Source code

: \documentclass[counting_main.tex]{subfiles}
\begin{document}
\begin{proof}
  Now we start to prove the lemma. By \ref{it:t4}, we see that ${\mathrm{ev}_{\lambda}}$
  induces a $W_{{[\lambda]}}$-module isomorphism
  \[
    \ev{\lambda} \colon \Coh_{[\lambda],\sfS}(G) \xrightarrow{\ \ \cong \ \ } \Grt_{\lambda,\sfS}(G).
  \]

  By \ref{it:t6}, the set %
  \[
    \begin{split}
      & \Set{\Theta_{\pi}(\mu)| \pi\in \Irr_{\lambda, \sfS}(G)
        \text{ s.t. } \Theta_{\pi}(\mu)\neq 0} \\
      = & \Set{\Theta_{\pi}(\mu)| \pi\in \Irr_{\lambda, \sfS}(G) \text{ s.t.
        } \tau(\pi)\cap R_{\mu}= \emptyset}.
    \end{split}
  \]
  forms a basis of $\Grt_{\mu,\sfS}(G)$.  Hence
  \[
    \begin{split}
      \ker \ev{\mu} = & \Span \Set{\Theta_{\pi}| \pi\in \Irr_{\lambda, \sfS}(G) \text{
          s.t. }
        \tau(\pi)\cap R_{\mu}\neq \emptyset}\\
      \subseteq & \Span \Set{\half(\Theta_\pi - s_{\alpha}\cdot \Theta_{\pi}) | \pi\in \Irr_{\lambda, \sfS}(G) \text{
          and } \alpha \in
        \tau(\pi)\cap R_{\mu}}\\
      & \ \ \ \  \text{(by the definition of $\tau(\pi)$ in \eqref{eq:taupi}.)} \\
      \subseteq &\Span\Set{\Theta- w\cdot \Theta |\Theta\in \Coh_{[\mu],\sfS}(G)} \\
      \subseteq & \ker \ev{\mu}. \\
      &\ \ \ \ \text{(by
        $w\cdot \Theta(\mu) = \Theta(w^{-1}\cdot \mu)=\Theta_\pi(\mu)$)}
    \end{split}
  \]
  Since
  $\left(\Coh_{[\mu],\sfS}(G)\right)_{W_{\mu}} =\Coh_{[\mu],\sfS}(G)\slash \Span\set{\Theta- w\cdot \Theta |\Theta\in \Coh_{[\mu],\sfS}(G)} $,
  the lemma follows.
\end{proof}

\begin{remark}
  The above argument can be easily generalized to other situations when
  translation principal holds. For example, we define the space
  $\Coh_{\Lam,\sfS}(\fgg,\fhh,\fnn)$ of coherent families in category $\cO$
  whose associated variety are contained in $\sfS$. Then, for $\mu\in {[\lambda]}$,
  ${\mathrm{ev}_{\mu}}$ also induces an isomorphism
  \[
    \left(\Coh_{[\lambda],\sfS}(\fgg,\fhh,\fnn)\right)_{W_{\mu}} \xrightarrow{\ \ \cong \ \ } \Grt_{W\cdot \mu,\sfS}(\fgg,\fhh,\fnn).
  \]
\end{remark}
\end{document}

# TASK TO CARRY OUT
Wherever the word "emptyset" occurs in the data above, copy the line it sits in.

# OUTPUT FOR THIS EXERCISE
        } \tau(\pi)\cap R_{\mu}= \emptyset}.
        \tau(\pi)\cap R_{\mu}\neq \emptyset}\\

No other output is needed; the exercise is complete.